[HN Gopher] A closer look at BookCorpus, a key dataset in machin...
___________________________________________________________________
A closer look at BookCorpus, a key dataset in machine learning
Author : Kaibeezy
Score : 100 points
Date : 2023-09-19 12:13 UTC (1 days ago)
(HTM) web link (towardsdatascience.com)
(TXT) w3m dump (towardsdatascience.com)
| dougb5 wrote:
| The Wikipedia article on BooksCorpus raises an important point
| about how researchers used the word "unpublished" to describe the
| books in this corpus -- this word appears in both the original
| Aligning Books paper, as well as OpenAI's papers, which don't
| even bother to acknowledge SmashWords. The books aren't
| "unpublished" -- SmashWords is a self-publishing platform!

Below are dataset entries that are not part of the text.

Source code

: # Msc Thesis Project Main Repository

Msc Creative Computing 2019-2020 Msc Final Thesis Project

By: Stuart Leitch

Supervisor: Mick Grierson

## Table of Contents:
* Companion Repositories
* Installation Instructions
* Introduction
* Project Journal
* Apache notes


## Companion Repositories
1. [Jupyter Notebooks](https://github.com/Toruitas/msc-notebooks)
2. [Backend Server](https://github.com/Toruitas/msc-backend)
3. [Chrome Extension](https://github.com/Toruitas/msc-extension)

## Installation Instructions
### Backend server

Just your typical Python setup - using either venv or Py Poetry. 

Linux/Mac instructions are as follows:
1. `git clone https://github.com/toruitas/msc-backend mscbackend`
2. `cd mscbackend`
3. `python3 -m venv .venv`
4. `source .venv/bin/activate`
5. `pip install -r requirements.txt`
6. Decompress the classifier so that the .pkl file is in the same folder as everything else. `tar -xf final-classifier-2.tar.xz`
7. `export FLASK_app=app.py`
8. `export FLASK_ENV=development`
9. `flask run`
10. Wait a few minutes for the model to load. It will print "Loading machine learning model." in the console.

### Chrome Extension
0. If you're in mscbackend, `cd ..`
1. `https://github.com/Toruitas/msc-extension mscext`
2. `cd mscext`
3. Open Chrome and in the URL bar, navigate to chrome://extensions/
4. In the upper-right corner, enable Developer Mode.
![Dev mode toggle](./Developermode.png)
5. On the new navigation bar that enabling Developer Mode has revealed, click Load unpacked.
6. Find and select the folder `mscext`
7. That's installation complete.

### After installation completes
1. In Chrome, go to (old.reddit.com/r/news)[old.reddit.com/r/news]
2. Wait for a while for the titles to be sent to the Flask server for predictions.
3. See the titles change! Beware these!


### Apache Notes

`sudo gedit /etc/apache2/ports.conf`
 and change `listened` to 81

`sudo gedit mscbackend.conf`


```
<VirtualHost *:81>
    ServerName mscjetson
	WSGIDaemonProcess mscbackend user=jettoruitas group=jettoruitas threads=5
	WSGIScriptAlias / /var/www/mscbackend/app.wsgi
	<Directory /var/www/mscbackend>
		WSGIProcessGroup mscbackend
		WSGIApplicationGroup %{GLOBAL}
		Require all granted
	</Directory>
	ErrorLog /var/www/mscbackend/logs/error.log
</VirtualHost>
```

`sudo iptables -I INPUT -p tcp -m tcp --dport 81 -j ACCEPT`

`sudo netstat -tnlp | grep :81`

| Whether deliberately or not, the word choice diminishes the human
| effort that was appropriated by the researchers to train the
| models.
| armcat wrote:
| This is really a fantastic analysis of a dataset, and it's
| something that should be a mandatory form of smokescreen before
| proceeding with actual model training, in every organization or
| research group. Whether you are using public datasets, buying 3rd
| party data, doing in-house data collection and annotation, or
| paying someone to do it for you, you must check for class
| imbalance and over/under representation within your data -
| inevitably human biases will creep in. Ultimately you have to
| evaluate whether this data distribution is compatible with your
| target data distribution your model will be applied on in
| production. Doing this post hoc is a real pain.
| evrydayhustling wrote:
| I agree that this is extremely valuable, but it's worth
| flagging that it's harder to reason about the impacts of class
| imbalance for generative models than e.g. classifiers. For
| example, should we think about genre imbalance per novel, per
| token, or on some more complex basis? Which genres are most
| relevant to a target distribution of chatbot queries?
|
| This isn't to suggest that organizations shouldn't invest in
| actively understanding their training data, but that post-hoc
| bias analysis is going to be a critical component of evaluation
| for the foreseeable future.
| barry-cotter wrote:
| I regret reading about half of that article and suggest you save
| the precious moments of your life that reading it would take and
| do something that is valuable out interesting instead.
| politelemon wrote:
| I see many courses and papers base their work off BookCorpus. So
| this should be somewhat significant. What are the 'places' that
| these concerns can be highlighted to the wider machine learning
| community? Not everyone will be here. Is there a forum or a
| 'reddit' or a conference where machine learning people regularly
| visit?
|
| The cynical me is thinking that because this is inconvenient news
| and would require rework, a lot of people would prefer to
| suppress or ignore the author's findings (assuming true).
| tastroder wrote:
| This is from 21, not really news, and the paper version on
| arxiv and published at NeurIPS have quite a few citations. No
| one's suppressing this, people that don't reflect on their
| datasets or how they use them just either don't care or fail to
| acknowledge they're actual issues.
| Kaibeezy wrote:
| IANA AI developer but have been looking into this in detail
| recently for other purposes. I was puzzled at the lack of
| info about "books" and when searching for detail (in what I
| believe was a reasonably diligent manner) found a very
| surprisingly small amount of it. I assumed there would be
| more knowledge and did ask for it here. So now I will go look
| up those papers to get a better sense of things. Thank you
| for the tip.
|
| I note neither this paper nor any discussion of "BookCorpus"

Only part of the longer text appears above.